◆ Task brief
Give back every record below word for word, with the pictures omitted.

(Records from a data source)
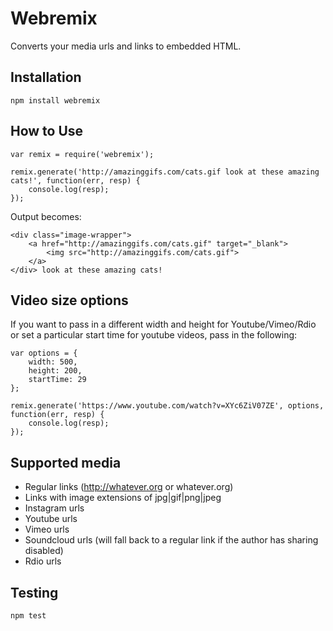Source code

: # Webremix

Converts your media urls and links to embedded HTML.

## Installation

    npm install webremix

## How to Use

    var remix = require('webremix');

    remix.generate('http://amazinggifs.com/cats.gif look at these amazing cats!', function(err, resp) {
        console.log(resp);
    });

Output becomes:

    <div class="image-wrapper">
        <a href="http://amazinggifs.com/cats.gif" target="_blank">
            <img src="http://amazinggifs.com/cats.gif">
        </a>
    </div> look at these amazing cats!

## Video size options

If you want to pass in a different width and height for Youtube/Vimeo/Rdio or set a particular start time for youtube videos, pass in the following:

    var options = {
        width: 500,
        height: 200,
        startTime: 29
    };

    remix.generate('https://www.youtube.com/watch?v=XYc6ZiV07ZE', options, function(err, resp) {
        console.log(resp);
    });

## Supported media

* Regular links (http://whatever.org or whatever.org)
* Links with image extensions of jpg|gif|png|jpeg
* Instagram urls
* Youtube urls
* Vimeo urls
* Soundcloud urls (will fall back to a regular link if the author has sharing disabled)
* Rdio urls

## Testing

    npm test
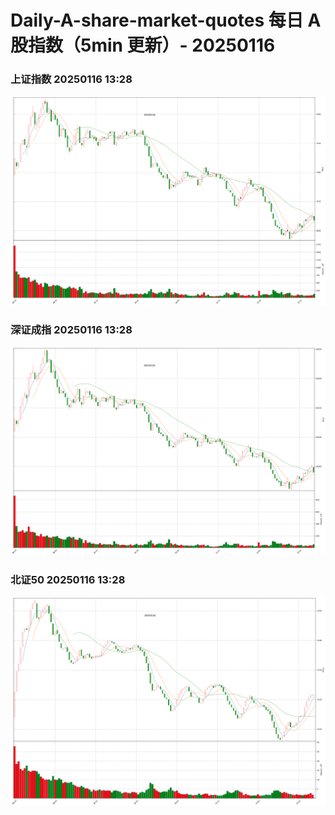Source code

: 
# Daily-A-share-market-quotes 每日 A 股指数（5min 更新）- 20250116

### 上证指数 20250116 13:28
![](./fig/2025/1/20250116-sh000001.png)

### 深证成指 20250116 13:28
![](./fig/2025/1/20250116-sz399001.png)

### 北证50 20250116 13:28
![](./fig/2025/1/20250116-bj899050.png)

◆ Exercise solution
Source code

: # Webremix

Converts your media urls and links to embedded HTML.

## Installation

    npm install webremix

## How to Use

    var remix = require('webremix');

    remix.generate('http://amazinggifs.com/cats.gif look at these amazing cats!', function(err, resp) {
        console.log(resp);
    });

Output becomes:

    <div class="image-wrapper">
        <a href="http://amazinggifs.com/cats.gif" target="_blank">
            <img src="http://amazinggifs.com/cats.gif">
        </a>
    </div> look at these amazing cats!

## Video size options

If you want to pass in a different width and height for Youtube/Vimeo/Rdio or set a particular start time for youtube videos, pass in the following:

    var options = {
        width: 500,
        height: 200,
        startTime: 29
    };

    remix.generate('https://www.youtube.com/watch?v=XYc6ZiV07ZE', options, function(err, resp) {
        console.log(resp);
    });

## Supported media

* Regular links (http://whatever.org or whatever.org)
* Links with image extensions of jpg|gif|png|jpeg
* Instagram urls
* Youtube urls
* Vimeo urls
* Soundcloud urls (will fall back to a regular link if the author has sharing disabled)
* Rdio urls

## Testing

    npm test
Source code

: 
# Daily-A-share-market-quotes 每日 A 股指数（5min 更新）- 20250116

### 上证指数 20250116 13:28
![](./fig/2025/1/20250116-sh000001.png)

### 深证成指 20250116 13:28
![](./fig/2025/1/20250116-sz399001.png)

### 北证50 20250116 13:28
![](./fig/2025/1/20250116-bj899050.png)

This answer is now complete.